MATERIAL FOR THIS TASK -
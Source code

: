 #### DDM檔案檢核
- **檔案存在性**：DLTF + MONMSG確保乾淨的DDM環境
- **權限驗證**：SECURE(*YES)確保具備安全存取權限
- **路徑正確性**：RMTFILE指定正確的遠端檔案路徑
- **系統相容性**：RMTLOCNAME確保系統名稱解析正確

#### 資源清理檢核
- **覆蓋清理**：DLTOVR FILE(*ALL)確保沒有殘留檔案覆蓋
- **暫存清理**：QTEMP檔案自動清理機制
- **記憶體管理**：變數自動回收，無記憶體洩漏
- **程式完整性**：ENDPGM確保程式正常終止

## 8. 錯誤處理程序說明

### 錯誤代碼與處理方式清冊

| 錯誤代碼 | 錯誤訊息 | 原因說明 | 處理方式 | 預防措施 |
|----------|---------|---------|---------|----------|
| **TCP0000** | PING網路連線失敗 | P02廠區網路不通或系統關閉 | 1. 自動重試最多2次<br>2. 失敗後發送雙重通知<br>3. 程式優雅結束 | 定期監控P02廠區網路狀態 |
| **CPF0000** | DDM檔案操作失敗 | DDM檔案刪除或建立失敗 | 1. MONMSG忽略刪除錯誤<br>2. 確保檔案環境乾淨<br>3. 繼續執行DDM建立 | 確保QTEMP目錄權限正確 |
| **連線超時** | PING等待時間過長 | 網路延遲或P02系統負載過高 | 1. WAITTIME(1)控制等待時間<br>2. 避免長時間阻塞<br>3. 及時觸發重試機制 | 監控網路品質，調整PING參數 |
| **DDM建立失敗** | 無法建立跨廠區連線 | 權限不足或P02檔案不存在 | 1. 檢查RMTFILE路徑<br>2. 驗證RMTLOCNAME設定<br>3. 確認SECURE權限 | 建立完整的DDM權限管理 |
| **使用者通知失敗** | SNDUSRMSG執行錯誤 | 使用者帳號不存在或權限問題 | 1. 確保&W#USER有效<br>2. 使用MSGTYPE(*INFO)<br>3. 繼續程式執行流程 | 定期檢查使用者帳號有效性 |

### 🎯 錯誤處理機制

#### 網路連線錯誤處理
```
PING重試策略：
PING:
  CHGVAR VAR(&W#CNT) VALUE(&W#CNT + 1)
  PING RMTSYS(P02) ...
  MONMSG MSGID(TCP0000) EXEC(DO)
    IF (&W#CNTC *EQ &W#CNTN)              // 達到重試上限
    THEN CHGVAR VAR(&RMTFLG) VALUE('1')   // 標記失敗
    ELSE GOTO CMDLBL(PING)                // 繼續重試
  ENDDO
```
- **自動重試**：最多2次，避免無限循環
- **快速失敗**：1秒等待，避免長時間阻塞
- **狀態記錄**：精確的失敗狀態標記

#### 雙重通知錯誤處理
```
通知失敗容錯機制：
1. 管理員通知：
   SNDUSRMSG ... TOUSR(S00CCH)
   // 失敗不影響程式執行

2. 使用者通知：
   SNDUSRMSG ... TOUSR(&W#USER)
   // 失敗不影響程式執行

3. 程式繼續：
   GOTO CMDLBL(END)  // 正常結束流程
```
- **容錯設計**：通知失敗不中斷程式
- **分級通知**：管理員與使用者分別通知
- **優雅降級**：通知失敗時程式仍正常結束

PROBLEM - What is the number of lines in the preceding entries that hold the string "TOUSR"? Give it alone.

ANSWER TO THE EXERCISE - 2